The use of the word capitalism always raises a wry smile from me on a good day, a snarl of anger on a bad one. Let us start with the Oxford dictionary definition "An economic and political system in which a country's trade and industry are controlled by private owners for profit rather than the state". This short essay is directed at Guardian rustlers, BBC presenters and producers, (ok so they are the same beasts), spoilt middle class children pretending to live in a tent outside St Paul's and finally the dumbed down economics faculties in educational establishments all over Europe and North America.

The one thing we do not have, have not had for nearly 100 years is capitalism. Post war Hong Kong came pretty close but I know of nowhere else. For the purpose of brevity I will restrict my argument to the United Kingdom. What we have is statism. Years ago in any economic exam paper it would probably be referred to as mercantilism.

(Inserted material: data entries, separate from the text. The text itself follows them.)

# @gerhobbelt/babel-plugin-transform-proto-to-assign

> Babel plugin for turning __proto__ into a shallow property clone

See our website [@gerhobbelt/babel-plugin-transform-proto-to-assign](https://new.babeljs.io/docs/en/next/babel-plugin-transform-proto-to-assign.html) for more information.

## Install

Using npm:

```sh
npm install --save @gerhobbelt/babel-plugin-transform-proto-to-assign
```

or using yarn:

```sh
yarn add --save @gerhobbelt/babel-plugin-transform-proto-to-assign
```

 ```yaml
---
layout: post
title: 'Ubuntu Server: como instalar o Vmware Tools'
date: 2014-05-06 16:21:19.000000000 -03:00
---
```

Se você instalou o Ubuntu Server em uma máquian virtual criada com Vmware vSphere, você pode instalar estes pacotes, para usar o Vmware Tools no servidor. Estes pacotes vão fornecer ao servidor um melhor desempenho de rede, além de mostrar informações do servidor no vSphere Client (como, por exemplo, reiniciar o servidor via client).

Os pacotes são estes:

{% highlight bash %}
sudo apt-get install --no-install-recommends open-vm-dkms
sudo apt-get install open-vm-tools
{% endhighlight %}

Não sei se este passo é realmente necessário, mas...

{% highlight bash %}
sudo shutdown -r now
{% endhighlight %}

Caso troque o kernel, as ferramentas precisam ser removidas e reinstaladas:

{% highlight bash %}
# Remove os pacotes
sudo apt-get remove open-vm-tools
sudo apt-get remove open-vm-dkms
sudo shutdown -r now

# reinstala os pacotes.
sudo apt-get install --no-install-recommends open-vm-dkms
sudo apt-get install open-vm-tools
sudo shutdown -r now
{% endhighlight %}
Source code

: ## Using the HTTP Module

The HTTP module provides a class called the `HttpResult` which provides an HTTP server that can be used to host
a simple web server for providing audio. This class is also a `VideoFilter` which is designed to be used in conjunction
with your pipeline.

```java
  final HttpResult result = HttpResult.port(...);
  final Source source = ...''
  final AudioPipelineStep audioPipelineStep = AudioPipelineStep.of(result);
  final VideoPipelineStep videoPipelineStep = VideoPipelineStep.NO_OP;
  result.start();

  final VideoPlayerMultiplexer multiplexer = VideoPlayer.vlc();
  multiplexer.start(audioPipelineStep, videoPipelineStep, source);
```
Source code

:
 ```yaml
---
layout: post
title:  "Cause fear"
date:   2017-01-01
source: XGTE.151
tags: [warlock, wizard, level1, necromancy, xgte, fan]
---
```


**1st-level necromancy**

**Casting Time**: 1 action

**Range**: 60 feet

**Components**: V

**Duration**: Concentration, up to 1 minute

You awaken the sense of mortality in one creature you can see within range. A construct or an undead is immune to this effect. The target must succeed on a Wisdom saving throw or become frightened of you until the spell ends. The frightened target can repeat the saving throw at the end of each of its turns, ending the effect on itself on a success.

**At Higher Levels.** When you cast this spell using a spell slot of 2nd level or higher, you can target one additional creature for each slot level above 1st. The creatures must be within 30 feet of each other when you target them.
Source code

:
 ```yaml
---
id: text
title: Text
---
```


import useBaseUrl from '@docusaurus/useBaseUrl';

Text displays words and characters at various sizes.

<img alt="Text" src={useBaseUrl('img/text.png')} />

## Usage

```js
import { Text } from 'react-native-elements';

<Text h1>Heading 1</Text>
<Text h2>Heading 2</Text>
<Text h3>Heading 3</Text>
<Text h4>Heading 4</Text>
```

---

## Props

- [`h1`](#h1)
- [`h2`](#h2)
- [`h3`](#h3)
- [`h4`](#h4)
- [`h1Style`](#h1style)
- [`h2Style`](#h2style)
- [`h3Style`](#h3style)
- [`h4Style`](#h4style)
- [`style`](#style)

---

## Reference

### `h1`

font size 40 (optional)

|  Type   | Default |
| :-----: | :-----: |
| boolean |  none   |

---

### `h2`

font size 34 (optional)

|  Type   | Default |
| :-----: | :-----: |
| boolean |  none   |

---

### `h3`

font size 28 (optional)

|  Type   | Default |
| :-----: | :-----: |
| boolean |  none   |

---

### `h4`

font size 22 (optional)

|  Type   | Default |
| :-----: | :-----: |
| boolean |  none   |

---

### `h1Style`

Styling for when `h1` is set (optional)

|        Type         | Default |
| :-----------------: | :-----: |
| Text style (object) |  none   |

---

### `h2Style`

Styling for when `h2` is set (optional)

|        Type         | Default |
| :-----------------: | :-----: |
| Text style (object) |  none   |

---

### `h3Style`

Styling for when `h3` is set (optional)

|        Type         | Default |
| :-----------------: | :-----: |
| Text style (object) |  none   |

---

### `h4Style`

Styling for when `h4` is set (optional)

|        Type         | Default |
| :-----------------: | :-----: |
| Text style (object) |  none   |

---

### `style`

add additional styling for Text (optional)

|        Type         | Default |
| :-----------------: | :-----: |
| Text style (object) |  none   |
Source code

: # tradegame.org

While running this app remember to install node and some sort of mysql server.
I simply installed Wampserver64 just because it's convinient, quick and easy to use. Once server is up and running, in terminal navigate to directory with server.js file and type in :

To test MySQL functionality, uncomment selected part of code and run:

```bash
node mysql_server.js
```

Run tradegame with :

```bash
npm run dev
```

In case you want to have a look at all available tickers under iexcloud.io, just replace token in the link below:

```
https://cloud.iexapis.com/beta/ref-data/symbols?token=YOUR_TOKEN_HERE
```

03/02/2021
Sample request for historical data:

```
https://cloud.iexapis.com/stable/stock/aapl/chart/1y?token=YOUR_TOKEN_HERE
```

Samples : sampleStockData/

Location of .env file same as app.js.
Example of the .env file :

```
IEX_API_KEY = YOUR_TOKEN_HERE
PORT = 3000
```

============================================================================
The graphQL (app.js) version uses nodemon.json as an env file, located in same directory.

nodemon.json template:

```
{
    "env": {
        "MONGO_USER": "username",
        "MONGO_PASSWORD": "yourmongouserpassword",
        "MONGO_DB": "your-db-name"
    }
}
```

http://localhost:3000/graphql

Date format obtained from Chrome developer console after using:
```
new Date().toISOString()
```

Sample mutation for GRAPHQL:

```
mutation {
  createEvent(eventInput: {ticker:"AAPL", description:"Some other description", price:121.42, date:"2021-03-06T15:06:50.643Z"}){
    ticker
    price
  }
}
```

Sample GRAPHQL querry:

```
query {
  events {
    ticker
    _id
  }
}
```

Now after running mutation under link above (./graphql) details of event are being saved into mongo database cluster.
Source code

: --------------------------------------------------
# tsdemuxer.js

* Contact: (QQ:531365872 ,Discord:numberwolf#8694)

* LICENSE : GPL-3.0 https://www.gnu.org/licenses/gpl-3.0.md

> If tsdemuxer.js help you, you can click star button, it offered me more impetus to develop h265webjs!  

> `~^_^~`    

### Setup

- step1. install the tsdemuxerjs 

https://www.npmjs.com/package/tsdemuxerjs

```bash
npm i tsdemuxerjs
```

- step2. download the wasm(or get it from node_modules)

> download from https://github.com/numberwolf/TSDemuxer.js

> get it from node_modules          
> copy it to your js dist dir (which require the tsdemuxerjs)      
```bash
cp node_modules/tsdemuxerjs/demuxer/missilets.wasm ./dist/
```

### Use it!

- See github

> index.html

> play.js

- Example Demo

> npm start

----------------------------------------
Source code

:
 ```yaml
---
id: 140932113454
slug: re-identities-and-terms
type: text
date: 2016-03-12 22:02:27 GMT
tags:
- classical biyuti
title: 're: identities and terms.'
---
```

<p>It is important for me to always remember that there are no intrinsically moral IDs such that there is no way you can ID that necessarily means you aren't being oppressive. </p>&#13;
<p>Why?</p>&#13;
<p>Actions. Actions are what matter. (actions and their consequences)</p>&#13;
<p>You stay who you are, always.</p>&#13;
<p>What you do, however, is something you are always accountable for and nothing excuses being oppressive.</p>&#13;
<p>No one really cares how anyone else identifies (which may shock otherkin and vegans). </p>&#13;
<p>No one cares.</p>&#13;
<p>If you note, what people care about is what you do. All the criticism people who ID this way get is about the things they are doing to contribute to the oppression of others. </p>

There is a strong case for calling it neo-socialism, we do not, repeat not have capitalism.

Fifty percent of GDP is spent by government. This astonishing figure immediately defeats any possible argument that we live in a capitalist society. Almost everything is run by government or quasi government organizations. Much of it happened by stealth. The gradual de-nationalization of industries was replaced with an expensive array of government sponsored quangoes quite deliberately set up to enable government to continue control but in the style of back seat driving.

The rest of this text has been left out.